[v2 28/31] drm/xe/svm: Introduce helper to migrate vma to vram
Matthew Brost
matthew.brost at intel.com
Fri Jun 7 17:56:16 UTC 2024
On Fri, Jun 07, 2024 at 11:12:00AM -0600, Zeng, Oak wrote:
> Hi Matt,
>
> > -----Original Message-----
> > From: Brost, Matthew <matthew.brost at intel.com>
> > Sent: Monday, April 15, 2024 3:40 PM
> > To: Zeng, Oak <oak.zeng at intel.com>
> > Cc: intel-xe at lists.freedesktop.org; Ghimiray, Himal Prasad
> > <himal.prasad.ghimiray at intel.com>; Bommu, Krishnaiah
> > <krishnaiah.bommu at intel.com>; Thomas.Hellstrom at linux.intel.com; Welty,
> > Brian <brian.welty at intel.com>
> > Subject: Re: [v2 28/31] drm/xe/svm: Introduce helper to migrate vma to
> > vram
> >
> > On Fri, Apr 12, 2024 at 03:21:04PM -0600, Zeng, Oak wrote:
> > >
> > >
> > > > -----Original Message-----
> > > > From: Brost, Matthew <matthew.brost at intel.com>
> > > > Sent: Wednesday, April 10, 2024 10:49 PM
> > > > To: Zeng, Oak <oak.zeng at intel.com>
> > > > Cc: intel-xe at lists.freedesktop.org; Ghimiray, Himal Prasad
> > > > <himal.prasad.ghimiray at intel.com>; Bommu, Krishnaiah
> > > > <krishnaiah.bommu at intel.com>; Thomas.Hellstrom at linux.intel.com;
> > Welty,
> > > > Brian <brian.welty at intel.com>
> > > > Subject: Re: [v2 28/31] drm/xe/svm: Introduce helper to migrate vma to
> > vram
> > > >
> > > > On Tue, Apr 09, 2024 at 04:17:39PM -0400, Oak Zeng wrote:
> > > > > Introduce a helper function xe_svm_migrate_vma_to_vram.
> > > > >
> > > > > Since the source pages of the svm range can be physically not
> > > > > contiguous, and the destination vram pages can also be not
> > > > > contiguous, there is no easy way to migrate multiple pages per
> > > > > blitter command. We do page by page migration for now.
> > > > >
> > > > > Migration is best effort. Even if we fail to migrate some pages,
> > > > > we will try to migrate the rest pages.
> > > > >
> > > > > FIXME: Use one blitter command to copy when both src and dst are
> > > > > physically contiguous
> > > > >
> > > >
> > > > Yep, touch in this throughout the series. Only vram needs to be
> > > > contiguous though as we dynamically create PT mappings for sram pages
> > in
> > > > the migrate code. Getting this in a must and should be done immediately
> > > > IMO as this a very, very basic perform thing we know needs to be done.
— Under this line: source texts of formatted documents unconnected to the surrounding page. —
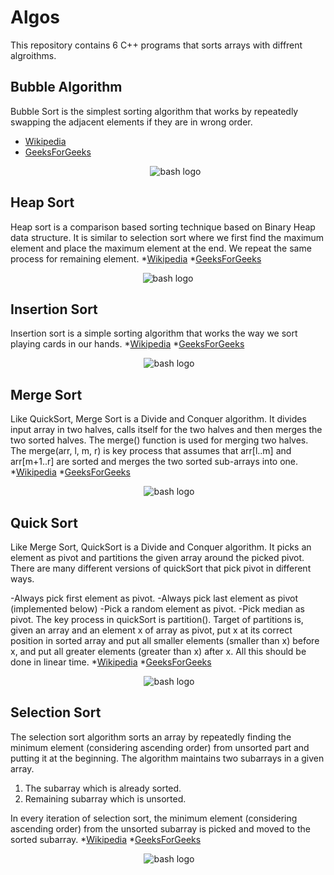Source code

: # Algos
  This repository contains 6 C++ programs that sorts arrays with diffrent algroithms.
  
## Bubble Algorithm
  Bubble Sort is the simplest sorting algorithm that works by repeatedly swapping the adjacent elements if they are in wrong order.
* [Wikipedia](https://en.wikipedia.org/index.php?q=aHR0cHM6Ly9lbi53aWtpcGVkaWEub3JnL3dpa2kvQnViYmxlX3NvcnQ)
* [GeeksForGeeks](http://www.geeksforgeeks.org/bubble-sort/)
    <p align="center">
  <img src="https://upload.wikimedia.org/wikipedia/commons/thumb/8/83/Bubblesort-edited-color.svg/330px-Bubblesort-edited-color.svg.png" alt="bash logo"/>
</p>
  
## Heap Sort
Heap sort is a comparison based sorting technique based on Binary Heap data structure. It is similar to selection sort where we first find the maximum element and place the maximum element at the end. We repeat the same process for remaining element.
*[Wikipedia](https://en.0wikipedia.org/index.php?q=aHR0cHM6Ly9lbi53aWtpcGVkaWEub3JnL3dpa2kvSGVhcHNvcnQ)
*[GeeksForGeeks](http://www.geeksforgeeks.org/heap-sort/)
    <p align="center">
  <img src="https://en.wikipedia.org/index.php?q=aHR0cDovL3VwbG9hZC53aWtpbWVkaWEub3JnL3dpa2lwZWRpYS9jb21tb25zLzEvMWIvU29ydGluZ19oZWFwc29ydF9hbmltLmdpZg" alt="bash logo"/>
</p>

## Insertion Sort
Insertion sort is a simple sorting algorithm that works the way we sort playing cards in our hands.
*[Wikipedia](https://en.0wikipedia.org/wiki/Insertion_sort)
*[GeeksForGeeks](http://www.geeksforgeeks.org/insertion-sort/)
    <p align="center">
  <img src="http://www.geeksforgeeks.org/wp-content/uploads/gq/2013/03/Insertion-Sort-300x257.jpg" alt="bash logo"/>
</p>
    
## Merge Sort
Like QuickSort, Merge Sort is a Divide and Conquer algorithm. It divides input array in two halves, calls itself for the two halves and then merges the two sorted halves. The merge() function is used for merging two halves. The merge(arr, l, m, r) is key process that assumes that arr[l..m] and arr[m+1..r] are sorted and merges the two sorted sub-arrays into one.
*[Wikipedia](https://en.wikipedia.org/wiki/Merge_sort)
*[GeeksForGeeks](http://www.geeksforgeeks.org/merge-sort/)
    <p align="center">
  <img src="https://en.0wikipedia.org/index.php?q=aHR0cDovL3VwbG9hZC53aWtpbWVkaWEub3JnL3dpa2lwZWRpYS9jb21tb25zL2MvY2MvTWVyZ2Utc29ydC1leGFtcGxlLTMwMHB4LmdpZg" alt="bash logo"/>
</p>

## Quick Sort
Like Merge Sort, QuickSort is a Divide and Conquer algorithm. It picks an element as pivot and partitions the given array around the picked pivot. There are many different versions of quickSort that pick pivot in different ways.

-Always pick first element as pivot.
-Always pick last element as pivot (implemented below)
-Pick a random element as pivot.
-Pick median as pivot.
The key process in quickSort is partition(). Target of partitions is, given an array and an element x of array as pivot, put x at its correct position in sorted array and put all smaller elements (smaller than x) before x, and put all greater elements (greater than x) after x. All this should be done in linear time.
*[Wikipedia](https://en.wikipedia.org/index.php?q=aHR0cHM6Ly9lbi53aWtpcGVkaWEub3JnL3dpa2kvUXVpY2tzb3J0)
*[GeeksForGeeks](http://www.geeksforgeeks.org/quick-sort/)
    <p align="center">
  <img src="https://en.0wikipedia.org/index.php?q=aHR0cDovL3VwbG9hZC53aWtpbWVkaWEub3JnL3dpa2lwZWRpYS9jb21tb25zLzYvNmEvU29ydGluZ19xdWlja3NvcnRfYW5pbS5naWY" alt="bash logo"/>
</p>

## Selection Sort
The selection sort algorithm sorts an array by repeatedly finding the minimum element (considering ascending order) from unsorted part and putting it at the beginning. The algorithm maintains two subarrays in a given array.

1) The subarray which is already sorted.
2) Remaining subarray which is unsorted.

In every iteration of selection sort, the minimum element (considering ascending order) from the unsorted subarray is picked and moved to the sorted subarray.
*[Wikipedia](https://en.wikipedia.org/index.php?q=aHR0cHM6Ly9lbi53aWtpcGVkaWEub3JnL3dpa2kvU2VsZWN0aW9uX3NvcnQ)
*[GeeksForGeeks](http://www.geeksforgeeks.org/selection-sort/)
    <p align="center">
  <img src="https://upload.wikimedia.org/wikipedia/commons/b/b0/Selection_sort_animation.gif" alt="bash logo"/>
</p>
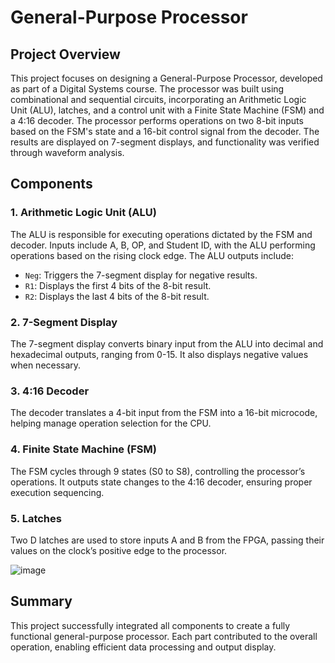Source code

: # General-Purpose Processor

## Project Overview
This project focuses on designing a General-Purpose Processor, developed as part of a Digital Systems course. The processor was built using combinational and sequential circuits, incorporating an Arithmetic Logic Unit (ALU), latches, and a control unit with a Finite State Machine (FSM) and a 4:16 decoder. The processor performs operations on two 8-bit inputs based on the FSM's state and a 16-bit control signal from the decoder. The results are displayed on 7-segment displays, and functionality was verified through waveform analysis.

## Components

### 1. **Arithmetic Logic Unit (ALU)**
The ALU is responsible for executing operations dictated by the FSM and decoder. Inputs include A, B, OP, and Student ID, with the ALU performing operations based on the rising clock edge. The ALU outputs include:  
- `Neg`: Triggers the 7-segment display for negative results.  
- `R1`: Displays the first 4 bits of the 8-bit result.  
- `R2`: Displays the last 4 bits of the 8-bit result.

### 2. **7-Segment Display**
The 7-segment display converts binary input from the ALU into decimal and hexadecimal outputs, ranging from 0-15. It also displays negative values when necessary.

### 3. **4:16 Decoder**
The decoder translates a 4-bit input from the FSM into a 16-bit microcode, helping manage operation selection for the CPU.

### 4. **Finite State Machine (FSM)**
The FSM cycles through 9 states (S0 to S8), controlling the processor’s operations. It outputs state changes to the 4:16 decoder, ensuring proper execution sequencing.

### 5. **Latches**
Two D latches are used to store inputs A and B from the FPGA, passing their values on the clock’s positive edge to the processor.

![image](https://github.com/user-attachments/assets/227b8df6-3225-45c3-999c-9a62eca11fa0)

## Summary
This project successfully integrated all components to create a fully functional general-purpose processor. Each part contributed to the overall operation, enabling efficient data processing and output display.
> > > > We will likely have to tune this code quite a bit for performance so
> > > > getting known things done would be helpful.
> > > >
> > > > > FIXME: when a vma is partially migrated, split vma as we assume
> > > > > no mixture vma placement.
> > > > >
> > > >
> > > > Agree we do not want support partial migrations. We likely want to
> > > > return -EAGAIN for something and fault back to a smaller xe_vma chunk
> > > > size which I discussed in [1] and add comment on in [2].
>
>
> I thought into this when I worked on v3. I end up with keep the xe-vma not splitting, but migrate partially of a vma. A vma can have mixed backing store now... To support this, I had to make the page table update and invalidation range based (vs whole xe-vma based) I am testing it. Not very sure how well this goes.
>
A few things, I strongly oppose mixed storage within a single GPU
mapping. I view this as an unnecessary complication.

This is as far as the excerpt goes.